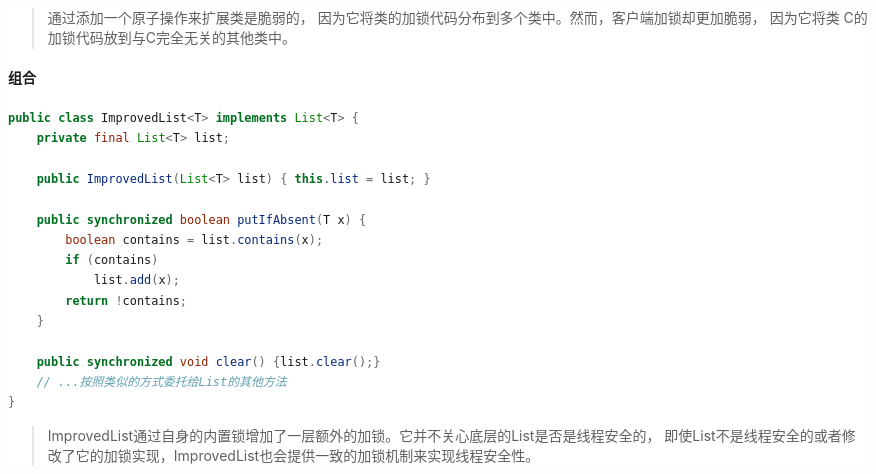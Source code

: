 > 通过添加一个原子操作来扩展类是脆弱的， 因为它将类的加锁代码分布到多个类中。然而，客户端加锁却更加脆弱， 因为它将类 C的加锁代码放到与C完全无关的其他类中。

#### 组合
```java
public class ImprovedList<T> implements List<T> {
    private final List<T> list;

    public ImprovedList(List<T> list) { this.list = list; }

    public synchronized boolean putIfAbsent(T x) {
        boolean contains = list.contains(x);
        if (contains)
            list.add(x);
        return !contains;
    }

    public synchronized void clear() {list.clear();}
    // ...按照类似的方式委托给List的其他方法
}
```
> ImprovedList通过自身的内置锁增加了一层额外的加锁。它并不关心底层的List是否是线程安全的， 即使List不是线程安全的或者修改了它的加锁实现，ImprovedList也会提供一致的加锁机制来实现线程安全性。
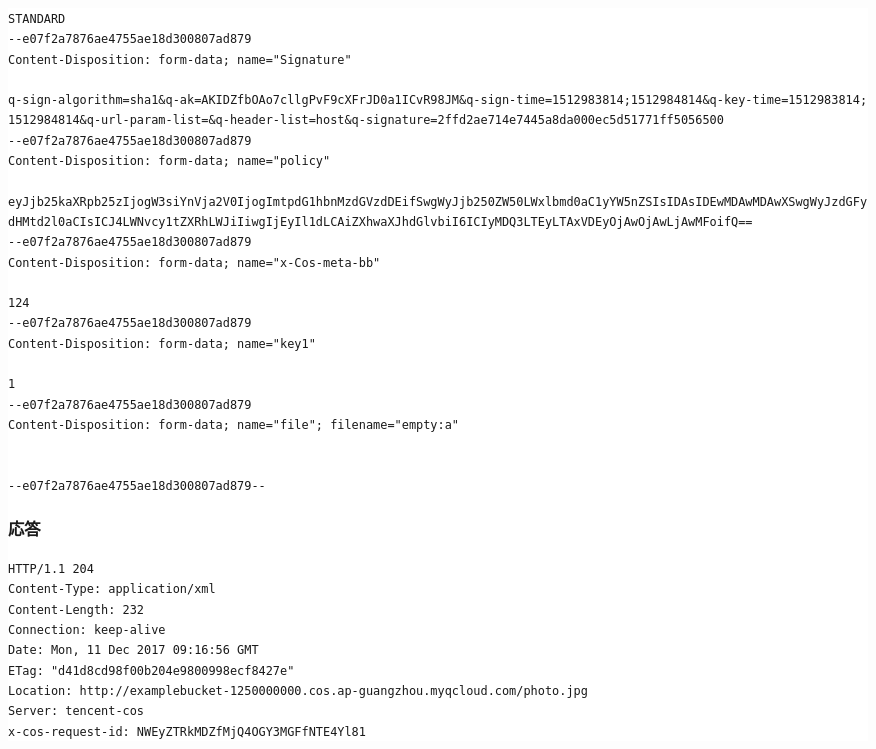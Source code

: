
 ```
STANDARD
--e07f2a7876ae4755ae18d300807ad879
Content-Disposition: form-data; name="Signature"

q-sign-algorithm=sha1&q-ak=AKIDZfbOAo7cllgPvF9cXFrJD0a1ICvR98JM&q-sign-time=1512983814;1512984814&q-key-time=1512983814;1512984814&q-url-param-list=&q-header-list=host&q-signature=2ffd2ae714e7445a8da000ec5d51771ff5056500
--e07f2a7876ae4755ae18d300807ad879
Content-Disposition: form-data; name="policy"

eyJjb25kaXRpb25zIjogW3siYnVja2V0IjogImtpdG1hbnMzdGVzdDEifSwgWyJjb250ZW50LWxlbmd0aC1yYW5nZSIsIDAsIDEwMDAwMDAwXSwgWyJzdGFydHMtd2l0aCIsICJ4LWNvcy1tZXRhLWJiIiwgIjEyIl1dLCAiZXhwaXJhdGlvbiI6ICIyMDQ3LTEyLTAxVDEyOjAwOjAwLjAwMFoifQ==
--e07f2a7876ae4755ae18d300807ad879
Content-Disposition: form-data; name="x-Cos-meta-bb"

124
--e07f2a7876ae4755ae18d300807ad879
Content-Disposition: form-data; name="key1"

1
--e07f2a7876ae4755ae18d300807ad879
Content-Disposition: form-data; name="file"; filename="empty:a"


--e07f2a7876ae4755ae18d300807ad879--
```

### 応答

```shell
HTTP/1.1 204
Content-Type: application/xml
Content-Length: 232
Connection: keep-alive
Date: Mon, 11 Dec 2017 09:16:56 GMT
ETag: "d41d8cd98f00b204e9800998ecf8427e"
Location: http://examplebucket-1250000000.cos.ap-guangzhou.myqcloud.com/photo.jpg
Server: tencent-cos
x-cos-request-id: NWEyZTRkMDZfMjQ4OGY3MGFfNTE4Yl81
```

---

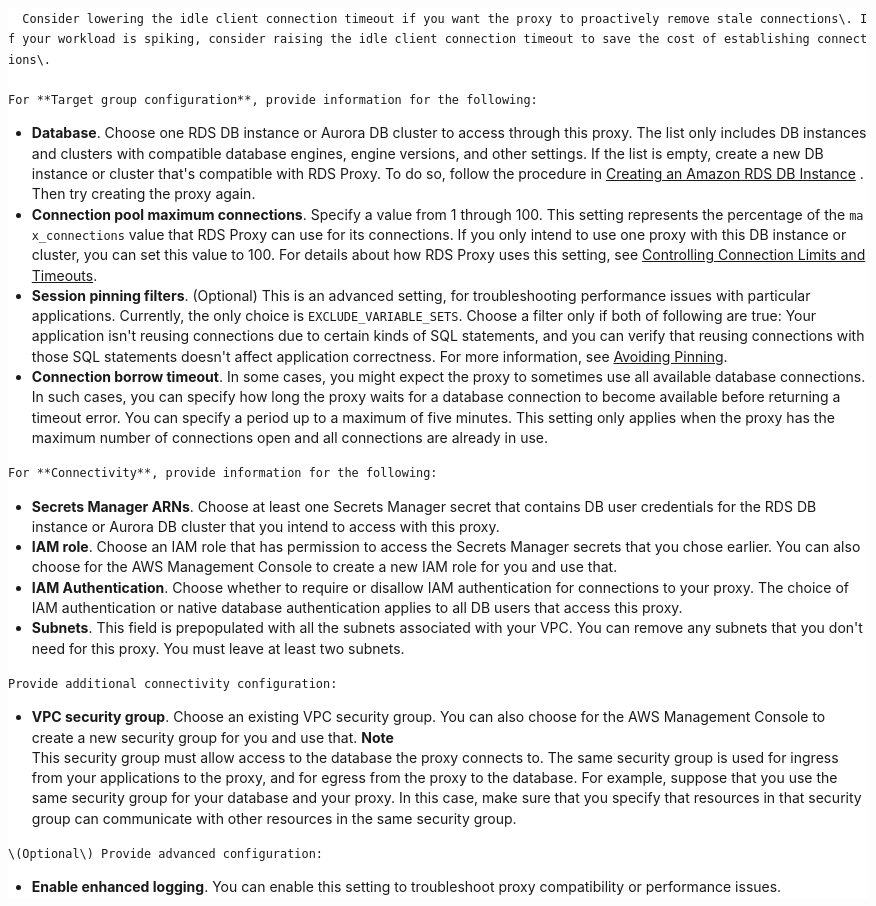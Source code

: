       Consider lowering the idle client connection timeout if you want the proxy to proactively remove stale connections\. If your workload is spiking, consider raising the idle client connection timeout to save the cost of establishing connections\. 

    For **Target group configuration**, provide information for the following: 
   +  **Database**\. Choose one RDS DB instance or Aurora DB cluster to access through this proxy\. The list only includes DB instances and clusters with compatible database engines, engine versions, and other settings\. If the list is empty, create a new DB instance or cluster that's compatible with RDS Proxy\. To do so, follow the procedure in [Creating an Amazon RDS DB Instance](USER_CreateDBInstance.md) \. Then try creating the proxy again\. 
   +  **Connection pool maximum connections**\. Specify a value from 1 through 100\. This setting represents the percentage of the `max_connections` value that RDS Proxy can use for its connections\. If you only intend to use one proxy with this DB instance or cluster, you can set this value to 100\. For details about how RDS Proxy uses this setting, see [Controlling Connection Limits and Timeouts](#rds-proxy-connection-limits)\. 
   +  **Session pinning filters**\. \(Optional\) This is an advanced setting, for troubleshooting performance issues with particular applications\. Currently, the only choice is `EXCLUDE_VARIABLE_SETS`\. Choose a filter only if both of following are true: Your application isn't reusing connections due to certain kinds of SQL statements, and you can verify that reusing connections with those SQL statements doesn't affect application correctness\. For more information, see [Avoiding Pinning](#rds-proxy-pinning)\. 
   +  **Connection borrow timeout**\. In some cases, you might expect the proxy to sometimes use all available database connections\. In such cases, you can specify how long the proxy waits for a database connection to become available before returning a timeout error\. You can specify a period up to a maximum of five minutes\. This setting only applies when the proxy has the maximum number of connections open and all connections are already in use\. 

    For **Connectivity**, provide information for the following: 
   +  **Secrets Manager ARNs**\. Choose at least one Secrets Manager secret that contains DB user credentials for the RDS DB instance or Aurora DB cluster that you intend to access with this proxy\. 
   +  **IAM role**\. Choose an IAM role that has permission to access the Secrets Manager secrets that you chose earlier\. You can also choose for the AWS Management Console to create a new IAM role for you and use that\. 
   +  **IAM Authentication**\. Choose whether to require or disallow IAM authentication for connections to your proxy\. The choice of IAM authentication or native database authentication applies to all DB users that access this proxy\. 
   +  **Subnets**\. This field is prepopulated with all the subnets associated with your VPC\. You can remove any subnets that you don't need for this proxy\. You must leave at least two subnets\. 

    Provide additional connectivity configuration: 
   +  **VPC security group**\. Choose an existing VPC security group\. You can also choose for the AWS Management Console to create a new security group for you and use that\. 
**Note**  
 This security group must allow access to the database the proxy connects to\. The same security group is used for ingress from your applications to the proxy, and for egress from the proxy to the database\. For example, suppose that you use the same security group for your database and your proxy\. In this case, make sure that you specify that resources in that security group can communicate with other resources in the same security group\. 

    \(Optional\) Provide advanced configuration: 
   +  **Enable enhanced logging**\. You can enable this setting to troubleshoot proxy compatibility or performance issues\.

* * *

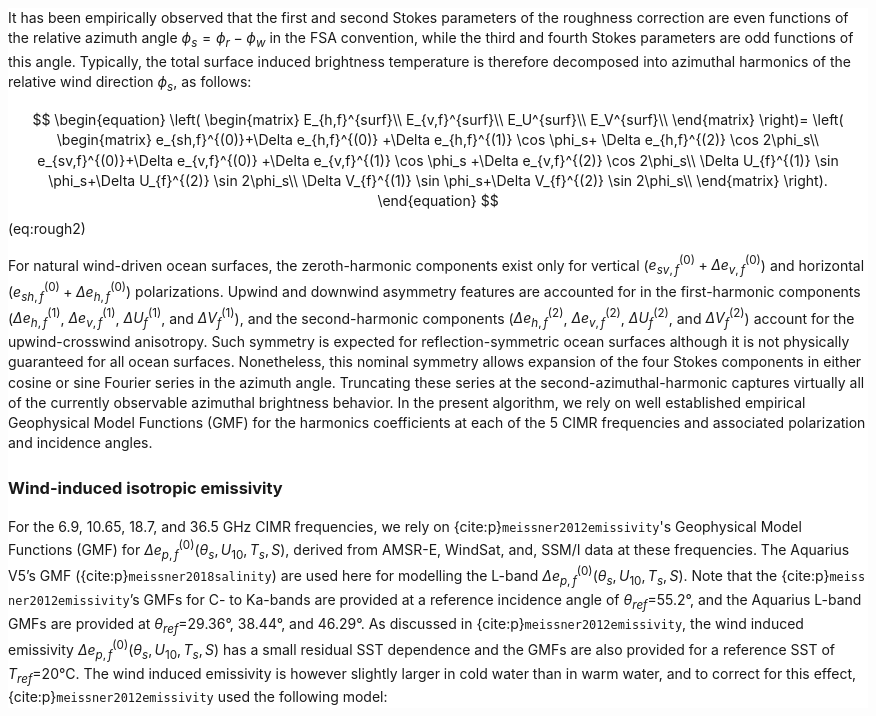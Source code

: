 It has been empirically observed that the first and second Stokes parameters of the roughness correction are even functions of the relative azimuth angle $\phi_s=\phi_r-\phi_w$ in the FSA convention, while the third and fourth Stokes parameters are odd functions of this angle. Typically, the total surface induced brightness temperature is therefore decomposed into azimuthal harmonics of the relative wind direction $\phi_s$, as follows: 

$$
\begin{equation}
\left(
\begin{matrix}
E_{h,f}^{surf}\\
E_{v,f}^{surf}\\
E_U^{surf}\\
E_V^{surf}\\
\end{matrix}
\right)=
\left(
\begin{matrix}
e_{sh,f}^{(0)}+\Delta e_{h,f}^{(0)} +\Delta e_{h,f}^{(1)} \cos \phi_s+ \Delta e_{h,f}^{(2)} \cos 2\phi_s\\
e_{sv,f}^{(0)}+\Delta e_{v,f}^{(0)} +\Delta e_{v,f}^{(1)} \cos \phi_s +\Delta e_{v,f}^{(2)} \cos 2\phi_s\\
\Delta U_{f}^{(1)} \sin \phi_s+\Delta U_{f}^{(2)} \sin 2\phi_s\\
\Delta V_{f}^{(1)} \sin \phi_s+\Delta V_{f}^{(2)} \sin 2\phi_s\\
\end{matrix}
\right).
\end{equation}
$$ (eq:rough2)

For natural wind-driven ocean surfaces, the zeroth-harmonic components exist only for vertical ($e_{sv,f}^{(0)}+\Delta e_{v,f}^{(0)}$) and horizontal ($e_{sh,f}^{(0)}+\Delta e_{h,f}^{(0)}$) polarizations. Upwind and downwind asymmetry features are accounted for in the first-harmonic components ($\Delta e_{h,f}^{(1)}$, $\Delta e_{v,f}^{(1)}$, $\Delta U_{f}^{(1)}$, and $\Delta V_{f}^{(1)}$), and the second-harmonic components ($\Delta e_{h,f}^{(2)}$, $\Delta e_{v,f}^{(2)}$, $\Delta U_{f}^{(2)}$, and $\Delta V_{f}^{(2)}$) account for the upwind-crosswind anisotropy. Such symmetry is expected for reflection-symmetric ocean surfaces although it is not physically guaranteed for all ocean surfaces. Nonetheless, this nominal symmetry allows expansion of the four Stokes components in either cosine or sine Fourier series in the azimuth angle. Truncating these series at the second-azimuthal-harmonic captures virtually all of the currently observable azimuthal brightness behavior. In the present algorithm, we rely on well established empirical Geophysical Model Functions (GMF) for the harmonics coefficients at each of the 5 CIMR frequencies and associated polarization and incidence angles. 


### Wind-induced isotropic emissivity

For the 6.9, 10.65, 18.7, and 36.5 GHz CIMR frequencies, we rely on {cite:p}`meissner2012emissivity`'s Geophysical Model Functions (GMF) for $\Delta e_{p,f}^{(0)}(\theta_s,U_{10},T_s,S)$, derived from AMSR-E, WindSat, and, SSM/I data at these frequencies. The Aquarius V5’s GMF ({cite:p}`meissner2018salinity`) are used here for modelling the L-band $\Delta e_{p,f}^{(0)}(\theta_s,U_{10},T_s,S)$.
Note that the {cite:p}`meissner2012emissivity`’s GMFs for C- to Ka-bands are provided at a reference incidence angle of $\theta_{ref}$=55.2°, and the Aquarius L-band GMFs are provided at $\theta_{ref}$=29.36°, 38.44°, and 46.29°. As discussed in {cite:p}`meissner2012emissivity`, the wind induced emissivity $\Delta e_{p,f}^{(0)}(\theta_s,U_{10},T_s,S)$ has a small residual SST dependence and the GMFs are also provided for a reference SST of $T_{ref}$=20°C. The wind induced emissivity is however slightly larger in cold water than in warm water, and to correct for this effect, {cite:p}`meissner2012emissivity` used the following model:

Activity ->
Search the entries for the word "Management", then list each line that holds it.

Written response ->
   +  **IAM role**\. Choose an IAM role that has permission to access the Secrets Manager secrets that you chose earlier\. You can also choose for the AWS Management Console to create a new IAM role for you and use that\. 
   +  **VPC security group**\. Choose an existing VPC security group\. You can also choose for the AWS Management Console to create a new security group for you and use that\. 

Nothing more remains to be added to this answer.